WHAT YOU WILL DO ::
Every entry needs to be duplicated exactly.

--- THE INPUT ---

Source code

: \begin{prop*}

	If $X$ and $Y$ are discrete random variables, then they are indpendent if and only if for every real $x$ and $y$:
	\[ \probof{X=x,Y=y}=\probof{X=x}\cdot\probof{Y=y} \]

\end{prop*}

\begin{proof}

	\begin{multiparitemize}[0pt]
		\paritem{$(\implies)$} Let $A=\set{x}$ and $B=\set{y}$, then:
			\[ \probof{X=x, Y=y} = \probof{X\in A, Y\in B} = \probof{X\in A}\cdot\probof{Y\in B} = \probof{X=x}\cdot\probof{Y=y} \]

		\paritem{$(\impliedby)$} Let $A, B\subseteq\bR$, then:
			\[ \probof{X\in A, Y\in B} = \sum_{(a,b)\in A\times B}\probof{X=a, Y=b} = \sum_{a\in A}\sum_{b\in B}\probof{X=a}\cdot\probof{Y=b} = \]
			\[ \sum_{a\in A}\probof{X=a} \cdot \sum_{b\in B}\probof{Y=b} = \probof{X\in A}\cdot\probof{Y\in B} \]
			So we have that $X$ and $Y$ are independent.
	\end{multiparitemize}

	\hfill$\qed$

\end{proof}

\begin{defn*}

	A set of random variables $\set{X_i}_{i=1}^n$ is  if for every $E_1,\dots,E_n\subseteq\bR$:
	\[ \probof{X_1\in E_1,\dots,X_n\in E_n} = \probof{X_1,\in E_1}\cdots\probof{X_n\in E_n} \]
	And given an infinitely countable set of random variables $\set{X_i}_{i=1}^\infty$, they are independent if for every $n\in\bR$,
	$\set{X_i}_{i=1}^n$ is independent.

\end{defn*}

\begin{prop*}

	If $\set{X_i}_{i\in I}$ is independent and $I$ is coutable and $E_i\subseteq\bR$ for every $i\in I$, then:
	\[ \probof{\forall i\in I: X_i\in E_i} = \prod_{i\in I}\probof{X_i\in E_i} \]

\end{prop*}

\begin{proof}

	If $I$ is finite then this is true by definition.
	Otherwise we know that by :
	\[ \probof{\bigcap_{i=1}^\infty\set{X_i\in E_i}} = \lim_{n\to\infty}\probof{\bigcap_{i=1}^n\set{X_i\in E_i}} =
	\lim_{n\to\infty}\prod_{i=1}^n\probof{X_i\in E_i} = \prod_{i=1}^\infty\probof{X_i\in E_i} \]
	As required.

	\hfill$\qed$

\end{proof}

---

RESPONSE TO THIS TASK ::
Source code

: \begin{prop*}

	If $X$ and $Y$ are discrete random variables, then they are indpendent if and only if for every real $x$ and $y$:
	\[ \probof{X=x,Y=y}=\probof{X=x}\cdot\probof{Y=y} \]

\end{prop*}

\begin{proof}

	\begin{multiparitemize}[0pt]
		\paritem{$(\implies)$} Let $A=\set{x}$ and $B=\set{y}$, then:
			\[ \probof{X=x, Y=y} = \probof{X\in A, Y\in B} = \probof{X\in A}\cdot\probof{Y\in B} = \probof{X=x}\cdot\probof{Y=y} \]

		\paritem{$(\impliedby)$} Let $A, B\subseteq\bR$, then:
			\[ \probof{X\in A, Y\in B} = \sum_{(a,b)\in A\times B}\probof{X=a, Y=b} = \sum_{a\in A}\sum_{b\in B}\probof{X=a}\cdot\probof{Y=b} = \]
			\[ \sum_{a\in A}\probof{X=a} \cdot \sum_{b\in B}\probof{Y=b} = \probof{X\in A}\cdot\probof{Y\in B} \]
			So we have that $X$ and $Y$ are independent.
	\end{multiparitemize}

	\hfill$\qed$

\end{proof}

\begin{defn*}

	A set of random variables $\set{X_i}_{i=1}^n$ is  if for every $E_1,\dots,E_n\subseteq\bR$:
	\[ \probof{X_1\in E_1,\dots,X_n\in E_n} = \probof{X_1,\in E_1}\cdots\probof{X_n\in E_n} \]
	And given an infinitely countable set of random variables $\set{X_i}_{i=1}^\infty$, they are independent if for every $n\in\bR$,
	$\set{X_i}_{i=1}^n$ is independent.

\end{defn*}

\begin{prop*}

	If $\set{X_i}_{i\in I}$ is independent and $I$ is coutable and $E_i\subseteq\bR$ for every $i\in I$, then:
	\[ \probof{\forall i\in I: X_i\in E_i} = \prod_{i\in I}\probof{X_i\in E_i} \]

\end{prop*}

\begin{proof}

	If $I$ is finite then this is true by definition.
	Otherwise we know that by :
	\[ \probof{\bigcap_{i=1}^\infty\set{X_i\in E_i}} = \lim_{n\to\infty}\probof{\bigcap_{i=1}^n\set{X_i\in E_i}} =
	\lim_{n\to\infty}\prod_{i=1}^n\probof{X_i\in E_i} = \prod_{i=1}^\infty\probof{X_i\in E_i} \]
	As required.

	\hfill$\qed$

\end{proof}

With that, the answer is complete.